Keep only those lines of the records that include the string "each".

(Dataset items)
+ + + + + + +
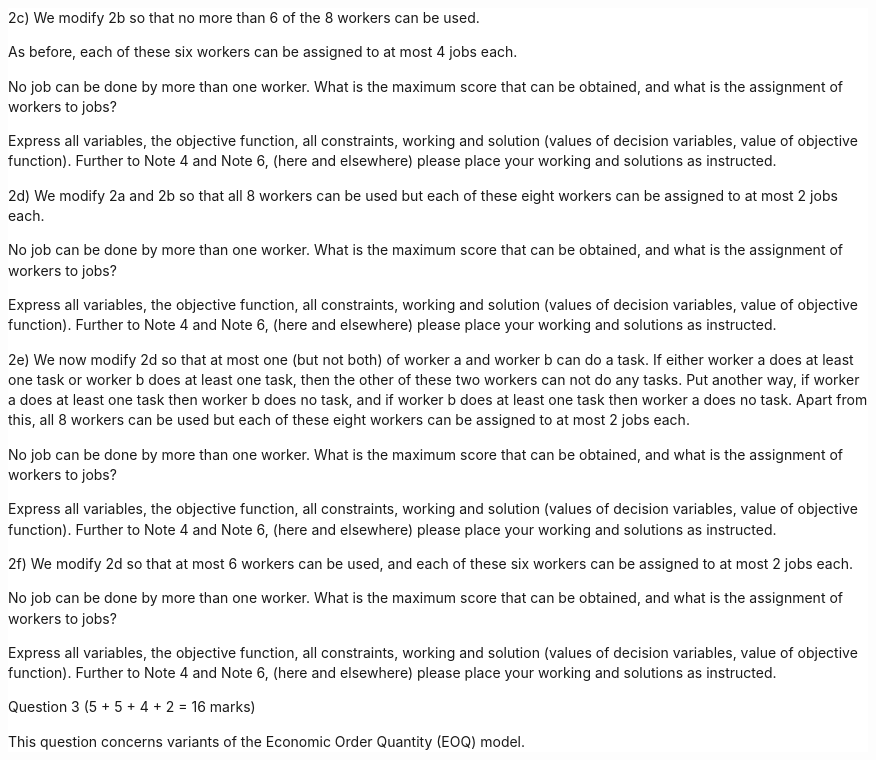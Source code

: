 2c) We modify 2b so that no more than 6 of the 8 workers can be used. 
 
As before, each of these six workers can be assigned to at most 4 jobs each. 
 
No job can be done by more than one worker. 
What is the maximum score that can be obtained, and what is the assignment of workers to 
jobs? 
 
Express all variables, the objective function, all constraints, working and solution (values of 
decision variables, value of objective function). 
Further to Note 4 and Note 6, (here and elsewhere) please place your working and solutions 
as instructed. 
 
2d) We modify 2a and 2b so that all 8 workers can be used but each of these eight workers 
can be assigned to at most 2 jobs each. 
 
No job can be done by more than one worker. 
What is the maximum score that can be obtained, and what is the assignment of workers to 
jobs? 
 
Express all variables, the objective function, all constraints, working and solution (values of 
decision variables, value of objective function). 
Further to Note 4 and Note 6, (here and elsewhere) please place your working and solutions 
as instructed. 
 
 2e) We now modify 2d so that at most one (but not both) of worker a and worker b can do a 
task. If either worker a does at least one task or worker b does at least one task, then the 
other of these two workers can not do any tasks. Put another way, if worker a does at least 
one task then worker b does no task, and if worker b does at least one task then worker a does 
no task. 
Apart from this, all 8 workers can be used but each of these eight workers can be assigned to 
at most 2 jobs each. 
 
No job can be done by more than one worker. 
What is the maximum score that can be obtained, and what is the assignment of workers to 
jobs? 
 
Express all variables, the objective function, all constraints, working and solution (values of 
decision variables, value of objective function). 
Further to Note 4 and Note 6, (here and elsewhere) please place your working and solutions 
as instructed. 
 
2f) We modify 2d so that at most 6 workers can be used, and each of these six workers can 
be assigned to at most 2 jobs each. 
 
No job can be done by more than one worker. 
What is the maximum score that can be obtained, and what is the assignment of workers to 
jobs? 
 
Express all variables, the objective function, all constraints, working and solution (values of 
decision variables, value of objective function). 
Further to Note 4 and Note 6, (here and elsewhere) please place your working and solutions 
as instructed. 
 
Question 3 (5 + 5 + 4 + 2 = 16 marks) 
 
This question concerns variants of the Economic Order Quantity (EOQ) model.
+ + + + + + +
### EXERCISE OUTPUT
As before, each of these six workers can be assigned to at most 4 jobs each. 
2d) We modify 2a and 2b so that all 8 workers can be used but each of these eight workers 
can be assigned to at most 2 jobs each. 
Apart from this, all 8 workers can be used but each of these eight workers can be assigned to 
at most 2 jobs each. 
2f) We modify 2d so that at most 6 workers can be used, and each of these six workers can 
be assigned to at most 2 jobs each. 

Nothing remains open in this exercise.